2. By an agreement signed on January 12, 1967, the appellant acquired from “Les Signaux”, for the price of $29,000, the 29,000 preferred shares of Montrose Industries Inc. By an agreement signed on the same day, the appellant purchased from Mr Bastien, for $1,000, the common shares of Montrose Industries Inc.
3. By an agreement signed on January 3, 1967, “Les Signaux” sold to the appellant, for the price of $30,000, all its rights and interests in the two leases, dated respectively December 1, 1961 and August 6, 1963, that had been entered into with the Quebec Autoroute Authority. it is the deduction of the amounts paid by the appellant under those contracts which has been denied by the respondent.
The first submission of counsel for the respondent was that these amounts were not paid by the appellant to obtain the cancellation of the agreement it had entered into with “Les Signaux”. According to counsel, these amounts were spent for the purpose of acquiring capital assets, namely: the shares of Montrose Industries Inc and the rights of “Les Signaux” in the two leases of equipment. In my view, this contention is untenable. The evidence shows clearly that the payments here in question were made by the appellant for the sole purpose of being released of its obligation to pay a commission to “Les Signaux’’. The appellant never wanted to acquire any asset from Mr Bastien or his companies. The various arrangements under which the sum of $60,000 was paid by the appellant were, as submitted by counsel for the appellant, a mere machinery created for the purpose of cancelling the contract under which the appellant was bound to pay a commission to “Les Signaux”.
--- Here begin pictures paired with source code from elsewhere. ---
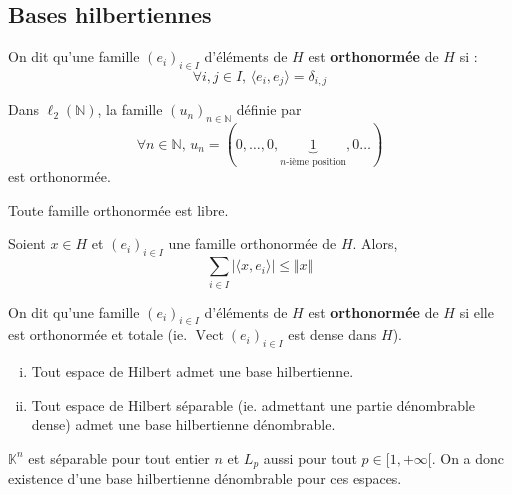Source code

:	\subsection{Bases hilbertiennes}
	
	
	\begin{definition}
		On dit qu'une famille $(e_i)_{i \in I}$ d'éléments de $H$ est \textbf{orthonormée} de $H$ si :
		\[ \forall i, j \in I, \, \langle e_i, e_j \rangle = \delta_{i,j} \]
	\end{definition}
	
	\begin{example}
		Dans $\ell_2(\mathbb{N})$, la famille $(u_n)_{n \in \mathbb{N}}$ définie par
		\[ \forall n \in \mathbb{N}, \, u_n = (0, \dots, 0, \underbrace{1}_{n \text{-ième position}}, 0 \dots) \]
		est orthonormée.
	\end{example}
	
	\begin{proposition}
		Toute famille orthonormée est libre.
	\end{proposition}
	
	\begin{proposition}
		Soient $x \in H$ et $(e_i)_{i \in I}$ une famille orthonormée de $H$. Alors,
		\[ \sum_{i \in I} \vert \langle x, e_i \rangle \vert \leq \Vert x \Vert \]
	\end{proposition}
	
	\begin{definition}
		On dit qu'une famille $(e_i)_{i \in I}$ d'éléments de $H$ est \textbf{orthonormée} de $H$ si elle est orthonormée et totale (ie. $\operatorname{Vect}(e_i)_{i \in I}$ est dense dans $H$).
	\end{definition}
	
	
	\begin{theorem}
		\begin{enumerate}[(i)]
			\item Tout espace de Hilbert admet une base hilbertienne.
			\item Tout espace de Hilbert séparable (ie. admettant une partie dénombrable dense) admet une base hilbertienne dénombrable.
		\end{enumerate}
	\end{theorem}
	
	\begin{example}
		$\mathbb{K}^n$ est séparable pour tout entier $n$ et $L_p$ aussi pour tout $p \in [1,+\infty[$. On a donc existence d'une base hilbertienne dénombrable pour ces espaces.
	\end{example}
Counsel for the respondent also submitted that the payments were not revenue expenditures even if the appellant had made them for the purpose of obtaining the cancellation of its contract with “Les Signaux”. He said that the appellant could not have continued to do business with the Quebec Autoroute Authority if it had not severed its relationship with “Les Signaux”. The $60,000 here in question should therefore be considered as being the price that the appellant had to pay to obtain a new long-term contract from the Quebec Autoroute Authority. This submission is not supported by the evidence which, as I have already said, shows that the sum of $60,000 was paid by the appellant for the sole purpose of getting rid of an onerous contract under which it was obliged to pay a commission to “Les Signaux”.
In my view the facts in this case cannot be distinguished from those in Anglo-Persian Oil Co Ltd v Dale, 16 TC 253.
For these reasons, the appeal is allowed with costs.